- _Activity_
Copy every line of the entries that has the string "aspnet" in it.

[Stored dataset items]
*-*-*

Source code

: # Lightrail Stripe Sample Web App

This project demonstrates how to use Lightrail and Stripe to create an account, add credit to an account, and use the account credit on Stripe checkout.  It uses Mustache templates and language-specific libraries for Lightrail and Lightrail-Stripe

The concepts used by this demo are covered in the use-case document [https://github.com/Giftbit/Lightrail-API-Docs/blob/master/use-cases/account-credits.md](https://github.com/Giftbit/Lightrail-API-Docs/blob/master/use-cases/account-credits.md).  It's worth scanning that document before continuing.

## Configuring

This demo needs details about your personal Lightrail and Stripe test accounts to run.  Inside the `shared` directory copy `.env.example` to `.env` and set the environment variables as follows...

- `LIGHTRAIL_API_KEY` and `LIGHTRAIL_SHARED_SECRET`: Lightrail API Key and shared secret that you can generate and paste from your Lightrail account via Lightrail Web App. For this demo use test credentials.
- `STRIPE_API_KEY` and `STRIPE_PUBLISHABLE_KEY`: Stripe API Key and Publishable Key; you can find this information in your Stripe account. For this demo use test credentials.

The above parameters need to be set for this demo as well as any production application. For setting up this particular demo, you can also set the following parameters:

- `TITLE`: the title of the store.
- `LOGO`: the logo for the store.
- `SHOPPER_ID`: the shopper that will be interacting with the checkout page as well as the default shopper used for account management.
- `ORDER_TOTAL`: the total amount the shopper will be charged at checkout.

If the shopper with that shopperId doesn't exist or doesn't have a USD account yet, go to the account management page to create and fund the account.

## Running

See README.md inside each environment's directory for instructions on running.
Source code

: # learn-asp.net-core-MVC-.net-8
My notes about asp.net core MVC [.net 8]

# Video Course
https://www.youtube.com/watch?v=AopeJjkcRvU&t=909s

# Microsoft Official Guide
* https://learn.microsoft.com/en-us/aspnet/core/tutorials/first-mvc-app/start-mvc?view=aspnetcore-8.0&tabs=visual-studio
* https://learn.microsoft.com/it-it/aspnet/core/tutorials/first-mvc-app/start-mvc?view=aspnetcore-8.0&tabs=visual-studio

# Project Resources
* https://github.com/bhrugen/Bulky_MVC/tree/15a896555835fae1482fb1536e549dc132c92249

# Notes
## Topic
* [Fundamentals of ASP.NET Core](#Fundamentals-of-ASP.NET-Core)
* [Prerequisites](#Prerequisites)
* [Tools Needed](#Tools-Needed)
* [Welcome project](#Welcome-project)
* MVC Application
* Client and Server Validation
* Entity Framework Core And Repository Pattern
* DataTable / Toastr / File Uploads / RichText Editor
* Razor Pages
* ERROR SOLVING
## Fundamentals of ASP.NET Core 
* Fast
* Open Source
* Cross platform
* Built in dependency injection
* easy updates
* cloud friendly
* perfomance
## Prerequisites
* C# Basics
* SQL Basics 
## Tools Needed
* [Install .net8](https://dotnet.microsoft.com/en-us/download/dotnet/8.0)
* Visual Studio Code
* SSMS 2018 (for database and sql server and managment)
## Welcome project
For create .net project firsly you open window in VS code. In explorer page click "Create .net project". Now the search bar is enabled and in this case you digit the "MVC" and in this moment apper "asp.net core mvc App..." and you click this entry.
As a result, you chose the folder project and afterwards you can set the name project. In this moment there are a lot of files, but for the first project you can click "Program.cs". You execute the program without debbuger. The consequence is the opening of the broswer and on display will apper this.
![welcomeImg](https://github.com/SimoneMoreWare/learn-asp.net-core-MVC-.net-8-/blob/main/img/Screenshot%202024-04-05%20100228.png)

*-*-*

- _Response to the task_
* https://learn.microsoft.com/en-us/aspnet/core/tutorials/first-mvc-app/start-mvc?view=aspnetcore-8.0&tabs=visual-studio
* https://learn.microsoft.com/it-it/aspnet/core/tutorials/first-mvc-app/start-mvc?view=aspnetcore-8.0&tabs=visual-studio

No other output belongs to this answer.